Supplied material:
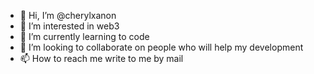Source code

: - 👋 Hi, I’m @cherylxanon
- 👀 I’m interested in web3
- 🌱 I’m currently learning to code
- 💞️ I’m looking to collaborate on people who will help my development
- 📫 How to reach me write to me by mail

<!---
cherylxanon/cherylxanon is a ✨ special ✨ repository because its `README.md` (this file) appears on your GitHub profile.
You can click the Preview link to take a look at your changes.
--->
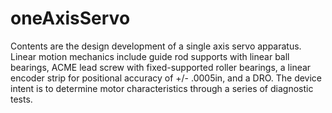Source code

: # oneAxisServo
Contents are the design development of a single axis servo apparatus. Linear motion mechanics include guide rod supports with linear ball bearings, ACME lead screw with fixed-supported roller bearings, a linear encoder strip for positional accuracy of +/- .0005in, and a DRO. The device intent is to determine motor characteristics through a series of diagnostic tests.

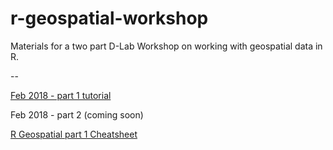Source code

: # r-geospatial-workshop

Materials for a two part D-Lab Workshop on working with geospatial data in R.

--

[Feb 2018 - part 1 tutorial](r-geospatial-workshop-feb2018-pt1.html)

Feb 2018 - part 2 (coming soon)

[R Geospatial part 1 Cheatsheet](r-geospatial-cheatsheet.html)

Task instructions: Every line of the data above that contains the word "cherylxanon" should be counted; please give the total alone.

Reply to the exercise: 2